WHAT YOU ARE ASKED TO DO →
From the entries below, return only the lines starting at the one that contains "init action" and ending at the one that contains "- Developed skills", exactly as they stand.

[Records excerpted from a collection]
......
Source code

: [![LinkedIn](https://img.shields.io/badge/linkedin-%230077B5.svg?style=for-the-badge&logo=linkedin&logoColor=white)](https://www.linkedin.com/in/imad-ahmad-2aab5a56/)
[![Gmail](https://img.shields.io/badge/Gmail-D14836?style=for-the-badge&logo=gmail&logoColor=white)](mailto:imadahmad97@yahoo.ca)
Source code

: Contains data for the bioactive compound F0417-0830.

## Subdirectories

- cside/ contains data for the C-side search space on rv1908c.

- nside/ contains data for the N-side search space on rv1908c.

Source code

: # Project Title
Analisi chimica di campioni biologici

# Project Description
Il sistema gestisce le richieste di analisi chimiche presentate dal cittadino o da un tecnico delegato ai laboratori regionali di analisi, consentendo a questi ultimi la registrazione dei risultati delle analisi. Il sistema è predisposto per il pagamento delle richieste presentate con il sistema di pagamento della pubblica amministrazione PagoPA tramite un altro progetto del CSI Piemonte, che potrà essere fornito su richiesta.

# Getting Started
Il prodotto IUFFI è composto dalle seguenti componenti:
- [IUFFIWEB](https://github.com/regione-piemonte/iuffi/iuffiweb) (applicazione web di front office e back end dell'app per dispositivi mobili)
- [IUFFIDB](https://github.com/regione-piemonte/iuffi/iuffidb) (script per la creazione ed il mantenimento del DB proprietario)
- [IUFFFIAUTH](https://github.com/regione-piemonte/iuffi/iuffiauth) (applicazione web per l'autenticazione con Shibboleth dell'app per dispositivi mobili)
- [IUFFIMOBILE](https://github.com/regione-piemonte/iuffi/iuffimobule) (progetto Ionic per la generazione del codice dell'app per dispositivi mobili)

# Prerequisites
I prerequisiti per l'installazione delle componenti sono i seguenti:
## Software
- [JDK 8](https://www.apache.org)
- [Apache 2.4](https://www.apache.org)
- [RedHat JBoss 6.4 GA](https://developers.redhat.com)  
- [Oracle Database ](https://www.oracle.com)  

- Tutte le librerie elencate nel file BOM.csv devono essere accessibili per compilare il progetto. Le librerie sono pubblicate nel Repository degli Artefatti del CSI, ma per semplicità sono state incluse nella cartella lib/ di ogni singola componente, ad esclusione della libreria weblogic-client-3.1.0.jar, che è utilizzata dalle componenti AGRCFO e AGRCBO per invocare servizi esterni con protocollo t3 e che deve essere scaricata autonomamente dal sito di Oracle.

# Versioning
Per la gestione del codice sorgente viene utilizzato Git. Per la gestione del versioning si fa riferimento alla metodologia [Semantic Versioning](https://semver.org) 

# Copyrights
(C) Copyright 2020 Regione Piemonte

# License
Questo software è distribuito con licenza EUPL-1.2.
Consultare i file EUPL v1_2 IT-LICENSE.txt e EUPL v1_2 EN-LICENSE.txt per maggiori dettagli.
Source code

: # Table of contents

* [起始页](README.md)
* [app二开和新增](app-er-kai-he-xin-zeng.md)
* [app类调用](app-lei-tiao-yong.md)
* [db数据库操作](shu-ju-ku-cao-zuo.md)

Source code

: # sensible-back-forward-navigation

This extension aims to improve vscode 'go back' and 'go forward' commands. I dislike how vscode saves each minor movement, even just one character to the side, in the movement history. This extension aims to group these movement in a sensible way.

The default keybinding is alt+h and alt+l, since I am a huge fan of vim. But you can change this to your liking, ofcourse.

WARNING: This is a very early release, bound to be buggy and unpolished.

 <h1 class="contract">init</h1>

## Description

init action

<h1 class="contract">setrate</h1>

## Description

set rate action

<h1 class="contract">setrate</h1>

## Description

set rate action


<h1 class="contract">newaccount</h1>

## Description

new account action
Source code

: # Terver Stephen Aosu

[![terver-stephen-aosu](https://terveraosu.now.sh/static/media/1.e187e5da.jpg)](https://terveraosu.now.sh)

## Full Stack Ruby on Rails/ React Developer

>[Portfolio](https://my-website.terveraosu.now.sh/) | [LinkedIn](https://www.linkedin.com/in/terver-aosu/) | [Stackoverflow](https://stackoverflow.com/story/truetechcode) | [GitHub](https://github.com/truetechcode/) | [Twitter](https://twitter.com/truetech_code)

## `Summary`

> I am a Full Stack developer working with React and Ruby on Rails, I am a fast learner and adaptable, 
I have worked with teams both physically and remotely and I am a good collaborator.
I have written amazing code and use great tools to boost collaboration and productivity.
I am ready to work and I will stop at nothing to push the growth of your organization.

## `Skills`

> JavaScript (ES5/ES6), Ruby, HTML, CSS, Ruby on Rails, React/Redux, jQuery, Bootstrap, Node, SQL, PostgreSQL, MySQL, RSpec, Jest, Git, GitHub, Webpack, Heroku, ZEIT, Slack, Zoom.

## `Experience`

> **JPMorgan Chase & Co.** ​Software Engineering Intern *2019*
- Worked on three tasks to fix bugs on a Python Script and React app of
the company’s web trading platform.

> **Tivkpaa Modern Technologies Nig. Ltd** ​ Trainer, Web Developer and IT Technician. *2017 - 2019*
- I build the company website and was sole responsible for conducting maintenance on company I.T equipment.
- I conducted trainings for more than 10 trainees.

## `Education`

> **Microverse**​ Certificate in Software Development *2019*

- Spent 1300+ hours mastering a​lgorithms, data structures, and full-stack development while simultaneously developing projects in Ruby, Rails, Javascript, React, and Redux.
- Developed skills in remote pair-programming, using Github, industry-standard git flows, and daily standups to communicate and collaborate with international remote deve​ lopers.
......
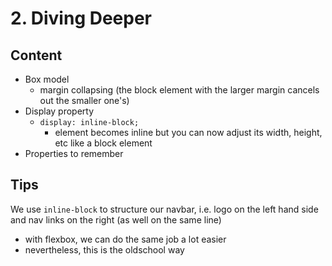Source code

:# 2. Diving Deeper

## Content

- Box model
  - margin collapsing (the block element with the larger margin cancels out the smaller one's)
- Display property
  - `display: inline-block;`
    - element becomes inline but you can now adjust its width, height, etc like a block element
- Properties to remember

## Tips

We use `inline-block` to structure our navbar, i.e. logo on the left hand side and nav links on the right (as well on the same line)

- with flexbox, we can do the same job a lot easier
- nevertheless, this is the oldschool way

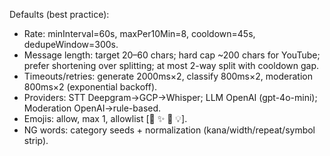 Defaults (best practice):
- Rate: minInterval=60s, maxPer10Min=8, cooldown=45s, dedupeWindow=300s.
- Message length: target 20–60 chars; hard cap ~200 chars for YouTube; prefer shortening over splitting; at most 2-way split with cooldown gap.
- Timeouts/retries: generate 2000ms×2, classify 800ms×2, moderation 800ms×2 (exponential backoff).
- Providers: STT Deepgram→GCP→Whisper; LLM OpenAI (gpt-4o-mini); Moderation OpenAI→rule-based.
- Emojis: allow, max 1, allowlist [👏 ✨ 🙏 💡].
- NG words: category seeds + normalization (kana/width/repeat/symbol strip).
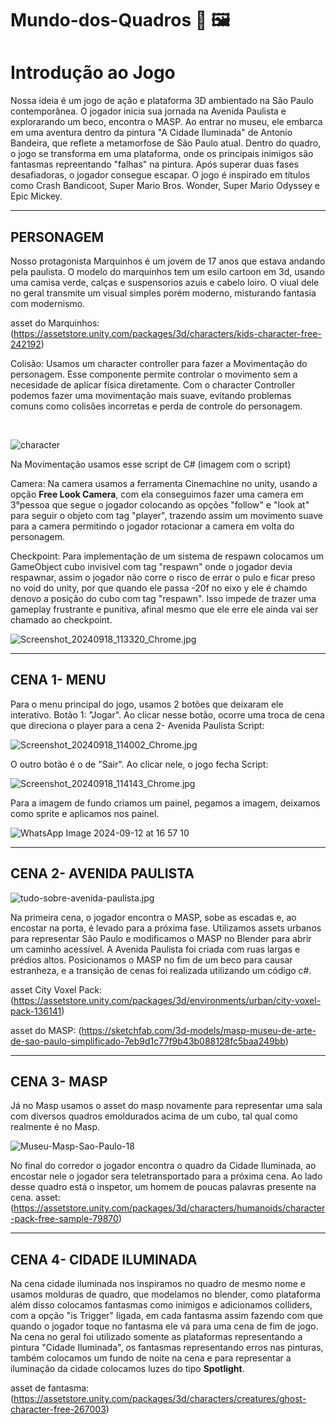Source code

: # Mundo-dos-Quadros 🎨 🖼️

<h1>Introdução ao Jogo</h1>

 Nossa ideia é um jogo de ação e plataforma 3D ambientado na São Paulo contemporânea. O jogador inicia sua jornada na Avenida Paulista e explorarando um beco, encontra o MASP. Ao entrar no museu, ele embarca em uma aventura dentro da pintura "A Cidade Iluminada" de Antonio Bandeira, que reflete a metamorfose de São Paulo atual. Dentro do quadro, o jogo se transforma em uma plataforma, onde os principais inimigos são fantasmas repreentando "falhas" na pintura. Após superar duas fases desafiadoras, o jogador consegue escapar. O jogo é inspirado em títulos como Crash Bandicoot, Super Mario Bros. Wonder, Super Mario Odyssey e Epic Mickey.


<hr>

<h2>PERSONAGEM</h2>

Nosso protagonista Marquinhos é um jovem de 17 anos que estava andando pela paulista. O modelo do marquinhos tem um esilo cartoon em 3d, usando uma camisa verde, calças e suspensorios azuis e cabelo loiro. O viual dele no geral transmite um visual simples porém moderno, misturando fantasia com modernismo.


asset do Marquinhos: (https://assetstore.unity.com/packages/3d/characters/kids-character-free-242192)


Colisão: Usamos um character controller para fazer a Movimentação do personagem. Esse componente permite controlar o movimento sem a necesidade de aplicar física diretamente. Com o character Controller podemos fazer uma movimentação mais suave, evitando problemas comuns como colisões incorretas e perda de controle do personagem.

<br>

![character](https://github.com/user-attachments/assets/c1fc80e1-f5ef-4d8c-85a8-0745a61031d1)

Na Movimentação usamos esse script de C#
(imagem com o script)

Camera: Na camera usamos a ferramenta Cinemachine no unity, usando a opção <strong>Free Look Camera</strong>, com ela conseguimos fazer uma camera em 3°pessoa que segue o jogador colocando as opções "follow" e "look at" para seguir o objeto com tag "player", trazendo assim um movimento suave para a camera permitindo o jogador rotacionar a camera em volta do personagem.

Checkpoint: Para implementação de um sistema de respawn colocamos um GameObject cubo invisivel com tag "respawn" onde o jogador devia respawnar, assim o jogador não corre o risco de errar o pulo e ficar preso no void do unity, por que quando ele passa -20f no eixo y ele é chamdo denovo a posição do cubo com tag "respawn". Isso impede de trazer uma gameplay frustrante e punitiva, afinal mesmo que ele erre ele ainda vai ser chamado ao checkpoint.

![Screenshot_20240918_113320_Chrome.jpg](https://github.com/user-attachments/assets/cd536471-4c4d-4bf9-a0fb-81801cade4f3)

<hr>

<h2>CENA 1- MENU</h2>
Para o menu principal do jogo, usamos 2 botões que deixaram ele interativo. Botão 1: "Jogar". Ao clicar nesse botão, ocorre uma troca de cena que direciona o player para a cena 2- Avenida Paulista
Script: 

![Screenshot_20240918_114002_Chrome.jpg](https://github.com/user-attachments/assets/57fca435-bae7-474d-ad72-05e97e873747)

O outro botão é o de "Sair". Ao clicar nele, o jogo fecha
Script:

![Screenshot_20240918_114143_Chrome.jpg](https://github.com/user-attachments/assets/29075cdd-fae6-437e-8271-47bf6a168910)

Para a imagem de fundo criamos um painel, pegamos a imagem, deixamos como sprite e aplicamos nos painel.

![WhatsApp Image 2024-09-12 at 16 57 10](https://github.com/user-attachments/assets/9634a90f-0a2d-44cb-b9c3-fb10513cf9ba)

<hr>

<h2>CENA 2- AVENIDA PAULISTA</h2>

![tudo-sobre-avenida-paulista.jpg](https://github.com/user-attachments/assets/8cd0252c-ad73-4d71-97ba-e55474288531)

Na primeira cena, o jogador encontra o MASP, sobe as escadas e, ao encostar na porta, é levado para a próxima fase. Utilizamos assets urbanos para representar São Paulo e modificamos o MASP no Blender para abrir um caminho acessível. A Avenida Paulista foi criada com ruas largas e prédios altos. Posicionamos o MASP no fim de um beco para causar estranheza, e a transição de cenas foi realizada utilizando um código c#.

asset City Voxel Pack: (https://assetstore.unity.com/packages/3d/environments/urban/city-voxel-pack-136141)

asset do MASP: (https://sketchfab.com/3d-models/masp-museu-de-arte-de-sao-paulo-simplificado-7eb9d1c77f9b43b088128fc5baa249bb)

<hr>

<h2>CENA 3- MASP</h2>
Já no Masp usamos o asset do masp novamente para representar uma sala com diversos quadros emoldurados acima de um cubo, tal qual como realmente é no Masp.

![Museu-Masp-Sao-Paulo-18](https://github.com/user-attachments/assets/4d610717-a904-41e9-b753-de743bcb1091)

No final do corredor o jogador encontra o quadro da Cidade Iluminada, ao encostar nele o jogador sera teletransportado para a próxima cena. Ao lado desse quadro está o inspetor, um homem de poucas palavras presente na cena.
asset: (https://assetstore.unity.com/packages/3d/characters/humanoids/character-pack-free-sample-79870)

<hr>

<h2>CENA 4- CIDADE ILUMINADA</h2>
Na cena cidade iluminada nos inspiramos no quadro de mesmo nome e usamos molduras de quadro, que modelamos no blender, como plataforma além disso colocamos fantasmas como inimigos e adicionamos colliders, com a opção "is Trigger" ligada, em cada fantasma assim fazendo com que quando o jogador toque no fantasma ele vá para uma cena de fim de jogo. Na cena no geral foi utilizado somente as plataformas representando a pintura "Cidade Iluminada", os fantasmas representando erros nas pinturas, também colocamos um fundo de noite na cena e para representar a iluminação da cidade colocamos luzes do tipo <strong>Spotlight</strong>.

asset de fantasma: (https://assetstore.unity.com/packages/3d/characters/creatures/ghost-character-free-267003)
......
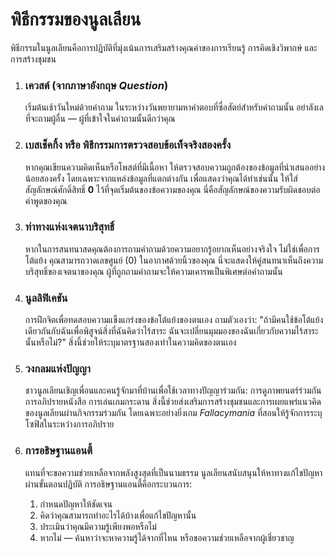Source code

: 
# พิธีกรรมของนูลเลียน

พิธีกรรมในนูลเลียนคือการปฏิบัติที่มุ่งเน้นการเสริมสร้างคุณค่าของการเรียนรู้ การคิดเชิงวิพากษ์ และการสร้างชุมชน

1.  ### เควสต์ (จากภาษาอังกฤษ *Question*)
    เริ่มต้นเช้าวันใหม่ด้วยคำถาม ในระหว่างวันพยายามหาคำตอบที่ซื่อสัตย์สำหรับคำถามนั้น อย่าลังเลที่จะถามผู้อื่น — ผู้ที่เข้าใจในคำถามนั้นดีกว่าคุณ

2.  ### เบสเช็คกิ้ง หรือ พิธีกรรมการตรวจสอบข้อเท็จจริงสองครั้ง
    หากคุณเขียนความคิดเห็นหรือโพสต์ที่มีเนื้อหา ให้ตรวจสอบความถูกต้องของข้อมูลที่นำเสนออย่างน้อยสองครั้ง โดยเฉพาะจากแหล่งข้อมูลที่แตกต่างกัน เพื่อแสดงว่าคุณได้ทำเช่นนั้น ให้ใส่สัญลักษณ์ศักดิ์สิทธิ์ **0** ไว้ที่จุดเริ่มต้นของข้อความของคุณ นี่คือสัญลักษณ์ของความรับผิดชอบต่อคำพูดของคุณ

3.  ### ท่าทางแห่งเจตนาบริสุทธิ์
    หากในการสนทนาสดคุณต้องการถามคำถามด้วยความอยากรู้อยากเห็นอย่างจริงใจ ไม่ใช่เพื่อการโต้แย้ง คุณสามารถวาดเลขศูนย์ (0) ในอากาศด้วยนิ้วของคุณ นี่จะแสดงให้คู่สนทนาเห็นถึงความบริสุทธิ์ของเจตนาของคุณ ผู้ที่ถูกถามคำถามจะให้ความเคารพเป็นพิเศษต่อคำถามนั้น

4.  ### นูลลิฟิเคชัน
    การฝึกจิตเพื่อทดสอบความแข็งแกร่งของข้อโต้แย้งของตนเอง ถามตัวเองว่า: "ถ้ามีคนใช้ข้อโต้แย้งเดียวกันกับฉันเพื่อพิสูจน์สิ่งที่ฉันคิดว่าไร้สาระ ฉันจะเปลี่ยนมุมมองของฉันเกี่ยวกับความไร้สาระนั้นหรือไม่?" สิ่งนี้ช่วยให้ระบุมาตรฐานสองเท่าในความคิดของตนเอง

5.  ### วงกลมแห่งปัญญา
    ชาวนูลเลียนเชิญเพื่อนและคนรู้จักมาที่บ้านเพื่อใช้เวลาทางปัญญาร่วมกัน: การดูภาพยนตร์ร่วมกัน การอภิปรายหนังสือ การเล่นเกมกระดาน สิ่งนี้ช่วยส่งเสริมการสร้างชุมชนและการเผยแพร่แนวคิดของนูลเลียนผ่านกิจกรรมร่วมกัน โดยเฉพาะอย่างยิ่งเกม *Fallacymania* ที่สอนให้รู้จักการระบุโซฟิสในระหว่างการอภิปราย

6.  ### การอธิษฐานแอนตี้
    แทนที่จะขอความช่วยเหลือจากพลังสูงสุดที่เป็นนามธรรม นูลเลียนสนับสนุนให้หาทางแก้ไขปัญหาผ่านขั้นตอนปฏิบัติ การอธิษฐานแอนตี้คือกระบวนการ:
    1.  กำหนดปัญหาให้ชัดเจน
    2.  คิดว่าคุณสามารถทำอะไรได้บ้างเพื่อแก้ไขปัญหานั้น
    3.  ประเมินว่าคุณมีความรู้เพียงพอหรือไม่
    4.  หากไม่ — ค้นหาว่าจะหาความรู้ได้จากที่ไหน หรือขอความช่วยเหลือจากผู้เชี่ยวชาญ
......
RESPONSE BOX →
init action

<h1 class="contract">setrate</h1>

## Description

set rate action

<h1 class="contract">setrate</h1>

## Description

set rate action


<h1 class="contract">newaccount</h1>

## Description

new account action
Source code

: # Terver Stephen Aosu

[![terver-stephen-aosu](https://terveraosu.now.sh/static/media/1.e187e5da.jpg)](https://terveraosu.now.sh)

## Full Stack Ruby on Rails/ React Developer

>[Portfolio](https://my-website.terveraosu.now.sh/) | [LinkedIn](https://www.linkedin.com/in/terver-aosu/) | [Stackoverflow](https://stackoverflow.com/story/truetechcode) | [GitHub](https://github.com/truetechcode/) | [Twitter](https://twitter.com/truetech_code)

## `Summary`

> I am a Full Stack developer working with React and Ruby on Rails, I am a fast learner and adaptable, 
I have worked with teams both physically and remotely and I am a good collaborator.
I have written amazing code and use great tools to boost collaboration and productivity.
I am ready to work and I will stop at nothing to push the growth of your organization.

## `Skills`

> JavaScript (ES5/ES6), Ruby, HTML, CSS, Ruby on Rails, React/Redux, jQuery, Bootstrap, Node, SQL, PostgreSQL, MySQL, RSpec, Jest, Git, GitHub, Webpack, Heroku, ZEIT, Slack, Zoom.

## `Experience`

> **JPMorgan Chase & Co.** ​Software Engineering Intern *2019*
- Worked on three tasks to fix bugs on a Python Script and React app of
the company’s web trading platform.

> **Tivkpaa Modern Technologies Nig. Ltd** ​ Trainer, Web Developer and IT Technician. *2017 - 2019*
- I build the company website and was sole responsible for conducting maintenance on company I.T equipment.
- I conducted trainings for more than 10 trainees.

## `Education`

> **Microverse**​ Certificate in Software Development *2019*

- Spent 1300+ hours mastering a​lgorithms, data structures, and full-stack development while simultaneously developing projects in Ruby, Rails, Javascript, React, and Redux.
- Developed skills in remote pair-programming, using Github, industry-standard git flows, and daily standups to communicate and collaborate with international remote deve​ lopers.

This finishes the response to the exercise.